## Your task:
Among the entries that follow, the required portion opens with the line containing "normals = normalize(normal);" and closes with the line containing "It makes no". Give that portion again exactly, and nothing else.

[Stored items from a collection]
- - -
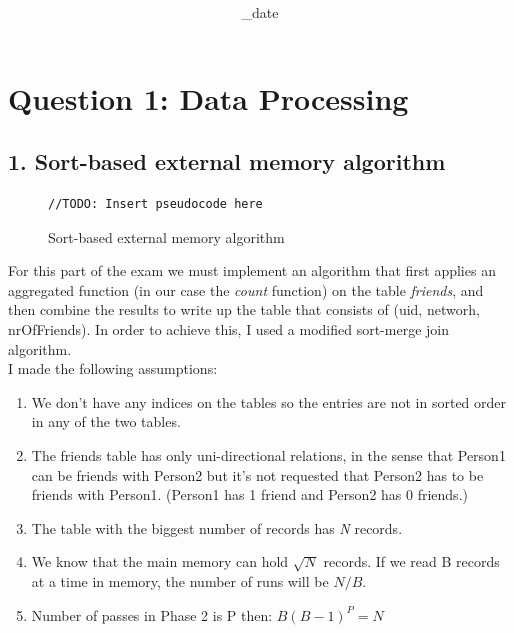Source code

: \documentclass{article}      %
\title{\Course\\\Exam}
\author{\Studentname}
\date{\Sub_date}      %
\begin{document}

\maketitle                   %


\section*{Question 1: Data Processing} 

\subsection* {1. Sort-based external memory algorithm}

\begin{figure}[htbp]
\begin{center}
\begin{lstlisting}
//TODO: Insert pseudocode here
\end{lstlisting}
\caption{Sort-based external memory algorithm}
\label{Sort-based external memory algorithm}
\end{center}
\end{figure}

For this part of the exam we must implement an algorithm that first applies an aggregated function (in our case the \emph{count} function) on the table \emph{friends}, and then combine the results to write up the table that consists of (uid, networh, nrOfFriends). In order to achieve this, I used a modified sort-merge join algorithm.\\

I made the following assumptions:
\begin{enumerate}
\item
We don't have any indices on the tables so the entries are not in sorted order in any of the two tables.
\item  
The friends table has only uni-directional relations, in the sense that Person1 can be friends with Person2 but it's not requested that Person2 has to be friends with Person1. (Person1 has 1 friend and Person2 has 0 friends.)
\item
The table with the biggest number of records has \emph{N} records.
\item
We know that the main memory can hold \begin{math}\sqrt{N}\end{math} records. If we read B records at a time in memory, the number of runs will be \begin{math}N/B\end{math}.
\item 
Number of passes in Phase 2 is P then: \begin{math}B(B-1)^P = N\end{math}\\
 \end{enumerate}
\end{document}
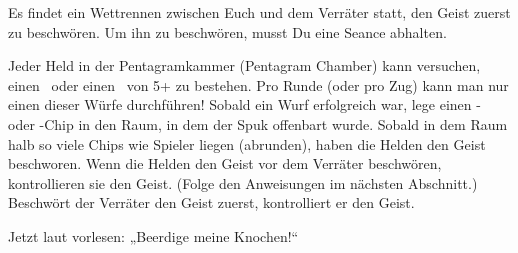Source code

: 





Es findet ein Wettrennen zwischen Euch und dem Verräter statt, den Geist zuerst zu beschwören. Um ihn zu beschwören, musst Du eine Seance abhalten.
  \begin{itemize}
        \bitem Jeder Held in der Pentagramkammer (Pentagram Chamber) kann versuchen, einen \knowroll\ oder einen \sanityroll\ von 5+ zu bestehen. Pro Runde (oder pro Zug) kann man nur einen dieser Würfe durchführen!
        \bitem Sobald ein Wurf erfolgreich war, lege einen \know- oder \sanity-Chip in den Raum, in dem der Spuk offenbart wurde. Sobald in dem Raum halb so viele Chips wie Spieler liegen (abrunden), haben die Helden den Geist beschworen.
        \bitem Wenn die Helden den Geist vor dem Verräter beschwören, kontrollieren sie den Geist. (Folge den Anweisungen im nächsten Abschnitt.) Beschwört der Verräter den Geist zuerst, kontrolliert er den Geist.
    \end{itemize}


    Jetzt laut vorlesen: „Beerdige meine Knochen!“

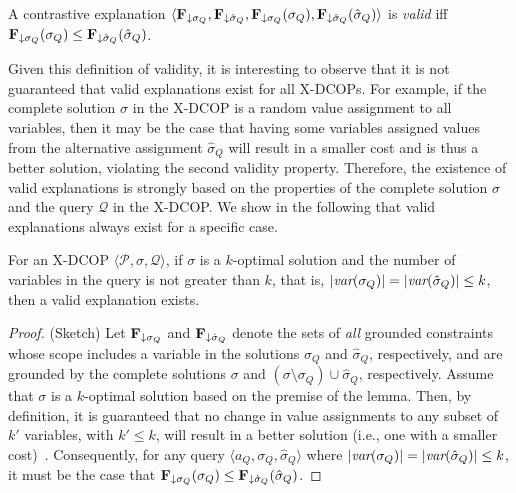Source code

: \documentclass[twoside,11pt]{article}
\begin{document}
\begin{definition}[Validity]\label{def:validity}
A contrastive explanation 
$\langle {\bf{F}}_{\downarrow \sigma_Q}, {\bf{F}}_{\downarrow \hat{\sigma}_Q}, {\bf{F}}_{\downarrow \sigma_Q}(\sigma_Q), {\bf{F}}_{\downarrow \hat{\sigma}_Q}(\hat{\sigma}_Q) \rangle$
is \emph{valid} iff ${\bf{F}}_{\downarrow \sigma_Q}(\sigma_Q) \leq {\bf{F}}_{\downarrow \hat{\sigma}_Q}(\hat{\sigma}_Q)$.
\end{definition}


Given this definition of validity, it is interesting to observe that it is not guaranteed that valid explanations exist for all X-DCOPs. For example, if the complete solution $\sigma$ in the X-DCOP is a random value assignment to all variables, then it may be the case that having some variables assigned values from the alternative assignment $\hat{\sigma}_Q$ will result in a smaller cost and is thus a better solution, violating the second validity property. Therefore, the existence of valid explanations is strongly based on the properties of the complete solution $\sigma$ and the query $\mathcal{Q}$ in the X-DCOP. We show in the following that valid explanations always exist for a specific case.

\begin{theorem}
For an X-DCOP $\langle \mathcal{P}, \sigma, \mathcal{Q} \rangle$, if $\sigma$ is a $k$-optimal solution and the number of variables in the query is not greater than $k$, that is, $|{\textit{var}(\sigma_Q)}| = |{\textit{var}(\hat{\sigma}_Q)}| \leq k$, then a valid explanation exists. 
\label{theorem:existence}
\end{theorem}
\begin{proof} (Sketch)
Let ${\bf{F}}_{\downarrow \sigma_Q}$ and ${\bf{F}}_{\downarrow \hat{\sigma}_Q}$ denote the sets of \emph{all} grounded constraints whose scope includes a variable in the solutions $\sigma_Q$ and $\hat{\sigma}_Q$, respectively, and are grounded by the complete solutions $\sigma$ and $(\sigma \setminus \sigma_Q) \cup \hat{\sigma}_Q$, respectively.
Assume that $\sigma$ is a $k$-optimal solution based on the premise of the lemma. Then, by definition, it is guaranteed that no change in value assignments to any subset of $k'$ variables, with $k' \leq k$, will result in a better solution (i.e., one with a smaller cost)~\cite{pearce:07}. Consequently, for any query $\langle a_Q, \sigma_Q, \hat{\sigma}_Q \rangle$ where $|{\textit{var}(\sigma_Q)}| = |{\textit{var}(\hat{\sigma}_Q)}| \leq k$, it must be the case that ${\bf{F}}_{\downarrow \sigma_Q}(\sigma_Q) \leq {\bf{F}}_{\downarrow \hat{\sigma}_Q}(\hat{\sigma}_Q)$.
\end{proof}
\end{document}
- - -
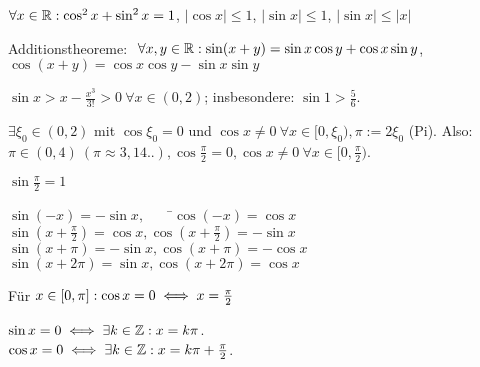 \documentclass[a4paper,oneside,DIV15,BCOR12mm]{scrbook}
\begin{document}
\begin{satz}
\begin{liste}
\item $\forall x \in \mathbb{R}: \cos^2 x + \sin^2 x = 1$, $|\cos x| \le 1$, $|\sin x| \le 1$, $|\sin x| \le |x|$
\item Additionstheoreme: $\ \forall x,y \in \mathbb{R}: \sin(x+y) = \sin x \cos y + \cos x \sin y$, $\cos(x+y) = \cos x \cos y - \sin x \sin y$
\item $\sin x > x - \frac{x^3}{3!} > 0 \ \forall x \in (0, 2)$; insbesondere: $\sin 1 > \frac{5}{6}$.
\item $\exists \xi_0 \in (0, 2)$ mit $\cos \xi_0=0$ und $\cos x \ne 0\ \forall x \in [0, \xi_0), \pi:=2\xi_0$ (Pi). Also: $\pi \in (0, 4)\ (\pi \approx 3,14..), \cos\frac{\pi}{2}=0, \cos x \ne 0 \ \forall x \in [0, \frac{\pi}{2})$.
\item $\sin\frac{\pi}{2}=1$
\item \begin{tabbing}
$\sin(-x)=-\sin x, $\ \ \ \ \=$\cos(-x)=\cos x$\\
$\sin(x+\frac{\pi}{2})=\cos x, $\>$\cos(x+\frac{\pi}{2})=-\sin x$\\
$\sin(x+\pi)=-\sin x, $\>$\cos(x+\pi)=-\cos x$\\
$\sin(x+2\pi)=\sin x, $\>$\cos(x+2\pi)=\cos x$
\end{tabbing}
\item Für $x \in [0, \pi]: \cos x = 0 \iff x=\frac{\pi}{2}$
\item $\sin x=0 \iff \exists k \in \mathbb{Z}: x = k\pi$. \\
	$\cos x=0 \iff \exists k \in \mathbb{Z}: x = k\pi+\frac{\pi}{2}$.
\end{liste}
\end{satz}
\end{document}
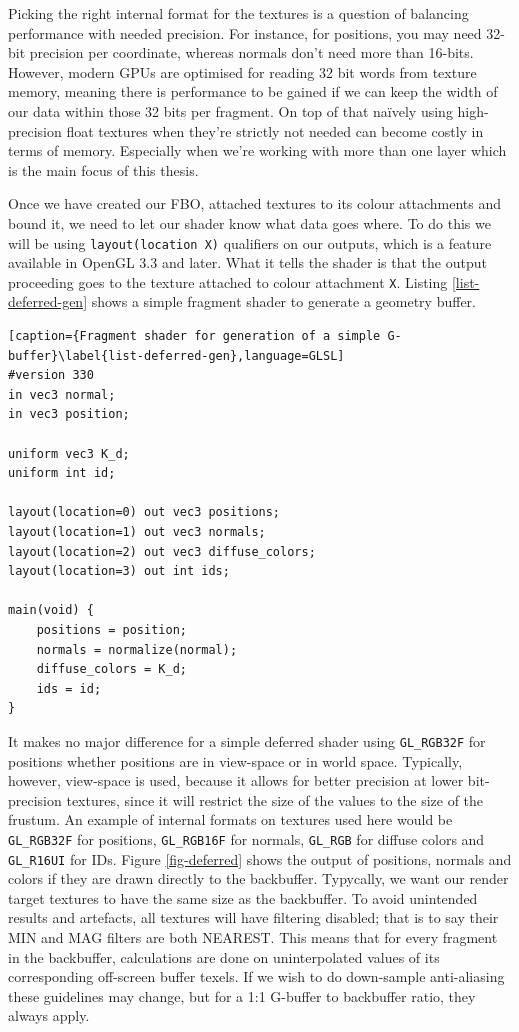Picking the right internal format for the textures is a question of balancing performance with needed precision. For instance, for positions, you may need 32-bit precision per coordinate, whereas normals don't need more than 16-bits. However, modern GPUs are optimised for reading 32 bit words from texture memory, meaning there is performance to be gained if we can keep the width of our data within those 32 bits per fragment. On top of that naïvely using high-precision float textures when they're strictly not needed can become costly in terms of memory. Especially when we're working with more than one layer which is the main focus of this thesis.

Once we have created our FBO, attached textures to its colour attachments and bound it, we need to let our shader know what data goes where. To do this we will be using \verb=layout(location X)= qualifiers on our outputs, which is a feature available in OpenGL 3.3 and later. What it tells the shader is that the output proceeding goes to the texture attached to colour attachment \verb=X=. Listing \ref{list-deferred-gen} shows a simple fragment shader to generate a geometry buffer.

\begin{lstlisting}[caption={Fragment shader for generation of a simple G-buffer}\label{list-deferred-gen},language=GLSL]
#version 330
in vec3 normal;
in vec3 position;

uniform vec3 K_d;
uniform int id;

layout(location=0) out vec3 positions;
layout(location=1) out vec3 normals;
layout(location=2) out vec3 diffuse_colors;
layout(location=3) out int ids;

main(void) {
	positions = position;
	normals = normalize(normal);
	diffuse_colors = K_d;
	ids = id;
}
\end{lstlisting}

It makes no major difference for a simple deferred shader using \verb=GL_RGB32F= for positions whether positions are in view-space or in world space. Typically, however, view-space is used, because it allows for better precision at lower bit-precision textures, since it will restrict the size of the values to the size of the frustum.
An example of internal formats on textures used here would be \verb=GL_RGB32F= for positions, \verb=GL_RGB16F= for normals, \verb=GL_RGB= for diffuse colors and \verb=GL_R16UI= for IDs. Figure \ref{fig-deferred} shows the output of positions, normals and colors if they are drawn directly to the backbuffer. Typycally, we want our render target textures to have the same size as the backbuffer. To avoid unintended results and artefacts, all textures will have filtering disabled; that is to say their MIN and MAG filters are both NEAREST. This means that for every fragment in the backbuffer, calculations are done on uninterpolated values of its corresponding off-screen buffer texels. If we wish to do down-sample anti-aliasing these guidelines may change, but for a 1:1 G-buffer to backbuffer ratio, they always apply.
- - -
## Solution to this task:
	normals = normalize(normal);
	diffuse_colors = K_d;
	ids = id;
}
\end{lstlisting}

It makes no major difference for a simple deferred shader using \verb=GL_RGB32F= for positions whether positions are in view-space or in world space. Typically, however, view-space is used, because it allows for better precision at lower bit-precision textures, since it will restrict the size of the values to the size of the frustum.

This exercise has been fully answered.